### What you are asked to do
Your answer should consist only of the records, copied exactly, with the images removed.

===== Source information =====

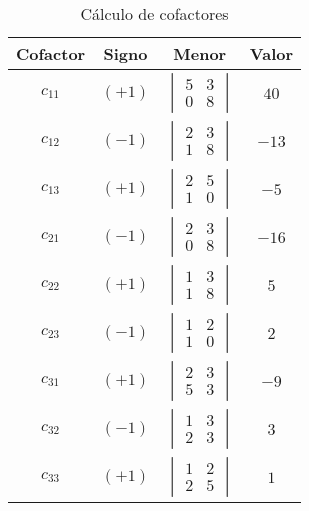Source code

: \begin{prob}
\begin{myproof}
\begin{table}[H]
\centering
\begin{tabular}{|c|c|c|c|}
\hline
\textbf{Cofactor} & \textbf{Signo} & \textbf{Menor} & \textbf{Valor} \\
\hline
$c_{11}$ & $(+1)$ & $\begin{vmatrix} 5 & 3 \\ 0 & 8 \end{vmatrix}$ & $40$ \\
\hline
$c_{12}$ & $(-1)$ & $\begin{vmatrix} 2 & 3 \\ 1 & 8 \end{vmatrix}$ & $-13$ \\
\hline
$c_{13}$ & $(+1)$ & $\begin{vmatrix} 2 & 5 \\ 1 & 0 \end{vmatrix}$ & $-5$ \\
\hline
$c_{21}$ & $(-1)$ & $\begin{vmatrix} 2 & 3 \\ 0 & 8 \end{vmatrix}$ & $-16$ \\
\hline
$c_{22}$ & $(+1)$ & $\begin{vmatrix} 1 & 3 \\ 1 & 8 \end{vmatrix}$ & $5$ \\
\hline
$c_{23}$ & $(-1)$ & $\begin{vmatrix} 1 & 2 \\ 1 & 0 \end{vmatrix}$ & $2$ \\
\hline
$c_{31}$ & $(+1)$ & $\begin{vmatrix} 2 & 3 \\ 5 & 3 \end{vmatrix}$ & $-9$ \\
\hline
$c_{32}$ & $(-1)$ & $\begin{vmatrix} 1 & 3 \\ 2 & 3 \end{vmatrix}$ & $3$ \\
\hline
$c_{33}$ & $(+1)$ & $\begin{vmatrix} 1 & 2 \\ 2 & 5 \end{vmatrix}$ & $1$ \\
\hline
\end{tabular}
\caption{Cálculo de cofactores}
\label{tab:cofactores}
\end{table}


\end{myproof}
\end{prob}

=====

### Exercise output
Source code

: \begin{prob}
\begin{myproof}
\begin{table}[H]
\centering
\begin{tabular}{|c|c|c|c|}
\hline
\textbf{Cofactor} & \textbf{Signo} & \textbf{Menor} & \textbf{Valor} \\
\hline
$c_{11}$ & $(+1)$ & $\begin{vmatrix} 5 & 3 \\ 0 & 8 \end{vmatrix}$ & $40$ \\
\hline
$c_{12}$ & $(-1)$ & $\begin{vmatrix} 2 & 3 \\ 1 & 8 \end{vmatrix}$ & $-13$ \\
\hline
$c_{13}$ & $(+1)$ & $\begin{vmatrix} 2 & 5 \\ 1 & 0 \end{vmatrix}$ & $-5$ \\
\hline
$c_{21}$ & $(-1)$ & $\begin{vmatrix} 2 & 3 \\ 0 & 8 \end{vmatrix}$ & $-16$ \\
\hline
$c_{22}$ & $(+1)$ & $\begin{vmatrix} 1 & 3 \\ 1 & 8 \end{vmatrix}$ & $5$ \\
\hline
$c_{23}$ & $(-1)$ & $\begin{vmatrix} 1 & 2 \\ 1 & 0 \end{vmatrix}$ & $2$ \\
\hline
$c_{31}$ & $(+1)$ & $\begin{vmatrix} 2 & 3 \\ 5 & 3 \end{vmatrix}$ & $-9$ \\
\hline
$c_{32}$ & $(-1)$ & $\begin{vmatrix} 1 & 3 \\ 2 & 3 \end{vmatrix}$ & $3$ \\
\hline
$c_{33}$ & $(+1)$ & $\begin{vmatrix} 1 & 2 \\ 2 & 5 \end{vmatrix}$ & $1$ \\
\hline
\end{tabular}
\caption{Cálculo de cofactores}
\label{tab:cofactores}
\end{table}


\end{myproof}
\end{prob}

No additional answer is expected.